Matthias Götte, virologue à l’Université de l’Alberta, a mis l’expertise de pointe de son laboratoire au service d’une étude internationale majeure révélant le fonctionnement interne de LINE-1, un « ancien parasite génétique » impliqué dans le cancer, les maladies auto-immunes, la neurodégénérescence et le vieillissement. Crédit : John Ulan
Efforts de collaboration et résultats
L’équipe comprenait des chercheurs d’institutions aux États-Unis et en Europe, ainsi que des partenaires en biotechnologie. Le laboratoire de Götte était le seul contributeur canadien à la recherche, dirigée par des chercheurs de la Harvard Medical School et de la société de biotechnologie ROME Therapeutics, basée à Boston.
« Nos analyses intégrées révèlent le fonctionnement interne de la machine moléculaire qui a écrit près de la moitié du génome humain », rapportent les chercheurs. « Comprendre la structure et la fonction de LINE-1 est important à la fois dans l’évolution et, de plus en plus, dans les maladies humaines. »
Le laboratoire de Götte a fourni la plupart des données biochimiques contenues dans l’article. «Nous avons exprimé et purifié LINE-1 RT en laboratoire, puis avons réalisé des expériences biochimiques pour comprendre comment il synthétise réellement le nouvel ADN à partir de l’ARN et le réinsère dans le génome», explique-t-il.
Götte est un expert des polymérases et des RT – ou moteurs de réplication – de virus tels que le VIH et le VHC. Il se concentre désormais sur ceux à fort potentiel épidémique comme Ebola, Lassa et SRAS-CoV-2.
« Nous avons identifié des similitudes entre la LINE-1 RT et la HIV-1 RT, mais aussi des différences, ce qui nous permettra de développer des médicaments plus spécifiques à cette enzyme LINE-1 particulière », explique Götte.
« Il s’agissait d’un vaste travail d’équipe réunissant des biologistes structurels de classe mondiale, et c’est pourquoi la science est absolument fantastique », ajoute-t-il. « Des traitements efficaces contre d’importantes maladies humaines ne peuvent être développés que sur une base scientifique très solide. »

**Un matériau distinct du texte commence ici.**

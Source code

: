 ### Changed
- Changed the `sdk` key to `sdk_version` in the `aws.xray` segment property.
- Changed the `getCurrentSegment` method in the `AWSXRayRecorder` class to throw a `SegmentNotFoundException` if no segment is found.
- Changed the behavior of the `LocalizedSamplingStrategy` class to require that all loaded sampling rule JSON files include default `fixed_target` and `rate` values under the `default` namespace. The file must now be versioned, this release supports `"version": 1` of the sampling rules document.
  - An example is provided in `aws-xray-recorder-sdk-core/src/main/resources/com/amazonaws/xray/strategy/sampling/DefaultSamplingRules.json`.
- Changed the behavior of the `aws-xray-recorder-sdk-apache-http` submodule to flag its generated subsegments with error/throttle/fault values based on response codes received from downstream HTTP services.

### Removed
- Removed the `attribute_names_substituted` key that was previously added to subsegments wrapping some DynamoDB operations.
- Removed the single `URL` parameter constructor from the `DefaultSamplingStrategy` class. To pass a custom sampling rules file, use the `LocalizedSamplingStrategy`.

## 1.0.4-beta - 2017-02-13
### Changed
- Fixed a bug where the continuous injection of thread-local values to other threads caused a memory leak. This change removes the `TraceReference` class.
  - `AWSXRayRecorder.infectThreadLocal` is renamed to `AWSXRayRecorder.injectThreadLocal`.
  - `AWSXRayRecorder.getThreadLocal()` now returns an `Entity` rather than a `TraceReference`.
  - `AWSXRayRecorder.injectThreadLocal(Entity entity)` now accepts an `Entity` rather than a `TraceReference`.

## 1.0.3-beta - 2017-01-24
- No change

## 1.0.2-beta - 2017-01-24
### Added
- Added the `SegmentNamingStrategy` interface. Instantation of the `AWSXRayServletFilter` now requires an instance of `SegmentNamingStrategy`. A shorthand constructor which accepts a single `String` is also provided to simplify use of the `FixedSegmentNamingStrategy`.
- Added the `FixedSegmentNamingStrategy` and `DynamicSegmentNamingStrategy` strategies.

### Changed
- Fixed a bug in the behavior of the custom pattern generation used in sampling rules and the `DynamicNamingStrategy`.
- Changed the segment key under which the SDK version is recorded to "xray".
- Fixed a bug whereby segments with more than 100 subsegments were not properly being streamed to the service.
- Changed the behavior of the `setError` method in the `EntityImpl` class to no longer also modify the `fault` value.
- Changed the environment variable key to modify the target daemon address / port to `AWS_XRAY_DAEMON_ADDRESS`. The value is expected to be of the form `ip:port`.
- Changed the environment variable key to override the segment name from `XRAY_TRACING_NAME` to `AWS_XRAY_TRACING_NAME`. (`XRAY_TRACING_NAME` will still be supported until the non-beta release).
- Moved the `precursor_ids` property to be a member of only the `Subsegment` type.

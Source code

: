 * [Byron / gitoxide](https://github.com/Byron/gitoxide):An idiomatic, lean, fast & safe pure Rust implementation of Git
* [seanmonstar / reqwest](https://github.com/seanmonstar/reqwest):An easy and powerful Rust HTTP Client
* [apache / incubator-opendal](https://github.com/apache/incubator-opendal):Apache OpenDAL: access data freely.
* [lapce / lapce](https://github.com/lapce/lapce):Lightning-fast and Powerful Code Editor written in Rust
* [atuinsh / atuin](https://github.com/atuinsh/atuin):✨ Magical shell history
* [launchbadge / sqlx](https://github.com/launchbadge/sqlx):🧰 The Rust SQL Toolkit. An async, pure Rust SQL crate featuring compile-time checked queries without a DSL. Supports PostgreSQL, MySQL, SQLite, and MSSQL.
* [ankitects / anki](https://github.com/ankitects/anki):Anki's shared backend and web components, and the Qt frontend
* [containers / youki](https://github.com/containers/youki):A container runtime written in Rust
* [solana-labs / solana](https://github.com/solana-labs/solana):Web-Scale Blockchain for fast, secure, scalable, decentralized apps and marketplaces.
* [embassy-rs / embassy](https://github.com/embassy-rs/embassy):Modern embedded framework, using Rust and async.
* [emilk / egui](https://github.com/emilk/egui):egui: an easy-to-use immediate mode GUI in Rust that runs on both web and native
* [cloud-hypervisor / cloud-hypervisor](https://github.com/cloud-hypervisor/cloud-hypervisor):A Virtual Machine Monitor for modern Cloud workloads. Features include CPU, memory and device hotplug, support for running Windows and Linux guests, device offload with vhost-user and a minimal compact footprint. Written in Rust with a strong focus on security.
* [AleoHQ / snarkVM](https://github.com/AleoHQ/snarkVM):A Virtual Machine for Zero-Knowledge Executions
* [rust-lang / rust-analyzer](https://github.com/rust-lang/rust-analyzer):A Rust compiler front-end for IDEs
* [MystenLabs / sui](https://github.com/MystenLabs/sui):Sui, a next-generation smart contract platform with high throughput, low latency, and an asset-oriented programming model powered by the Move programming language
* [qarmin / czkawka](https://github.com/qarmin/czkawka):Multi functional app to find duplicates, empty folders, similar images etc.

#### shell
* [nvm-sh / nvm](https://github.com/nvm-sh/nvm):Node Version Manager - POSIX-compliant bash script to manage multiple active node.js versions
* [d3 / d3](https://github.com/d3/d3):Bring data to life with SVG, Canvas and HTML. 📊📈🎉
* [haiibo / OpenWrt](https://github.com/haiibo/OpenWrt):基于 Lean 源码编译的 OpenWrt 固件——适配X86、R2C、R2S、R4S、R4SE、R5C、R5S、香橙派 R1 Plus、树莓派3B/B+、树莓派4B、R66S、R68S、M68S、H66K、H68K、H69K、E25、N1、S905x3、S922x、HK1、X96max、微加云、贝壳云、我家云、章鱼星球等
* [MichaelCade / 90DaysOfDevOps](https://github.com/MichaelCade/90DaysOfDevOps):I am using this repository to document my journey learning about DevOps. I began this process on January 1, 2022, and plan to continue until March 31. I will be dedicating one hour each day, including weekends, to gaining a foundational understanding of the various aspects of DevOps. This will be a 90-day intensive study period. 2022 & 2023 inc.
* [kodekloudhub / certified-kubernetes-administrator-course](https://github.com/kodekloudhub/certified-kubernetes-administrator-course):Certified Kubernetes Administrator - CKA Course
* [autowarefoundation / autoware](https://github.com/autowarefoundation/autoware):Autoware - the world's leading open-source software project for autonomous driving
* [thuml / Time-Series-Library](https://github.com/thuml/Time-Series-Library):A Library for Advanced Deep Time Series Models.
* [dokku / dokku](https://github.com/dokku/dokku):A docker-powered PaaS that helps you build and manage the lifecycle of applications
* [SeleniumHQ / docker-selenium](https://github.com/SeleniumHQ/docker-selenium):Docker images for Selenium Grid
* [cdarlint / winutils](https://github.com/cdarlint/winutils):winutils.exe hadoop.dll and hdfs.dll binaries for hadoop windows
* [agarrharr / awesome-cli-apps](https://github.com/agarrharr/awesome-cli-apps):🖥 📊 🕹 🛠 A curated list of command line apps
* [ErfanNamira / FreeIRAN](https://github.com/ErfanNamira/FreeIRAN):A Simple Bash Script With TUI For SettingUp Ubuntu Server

Götte a précédemment travaillé avec une équipe scientifique similaire pour publier des recherches sur l’enzyme endogène humaine du rétrovirus-K RT, qui est également impliquée dans la maladie.
Götte remercie son associé de recherche Egor Tchesnokov d’avoir mené quatre années d’expériences pour cet article. « Il est extrêmement doué dans ce domaine et je suis très reconnaissant de l’avoir dans le laboratoire. »
Les recherches de Götte sur ce projet ont été financées par ROME Therapeutics. Il détient des capitaux propres et a également reçu des honoraires de consultation de ROME Therapeutics.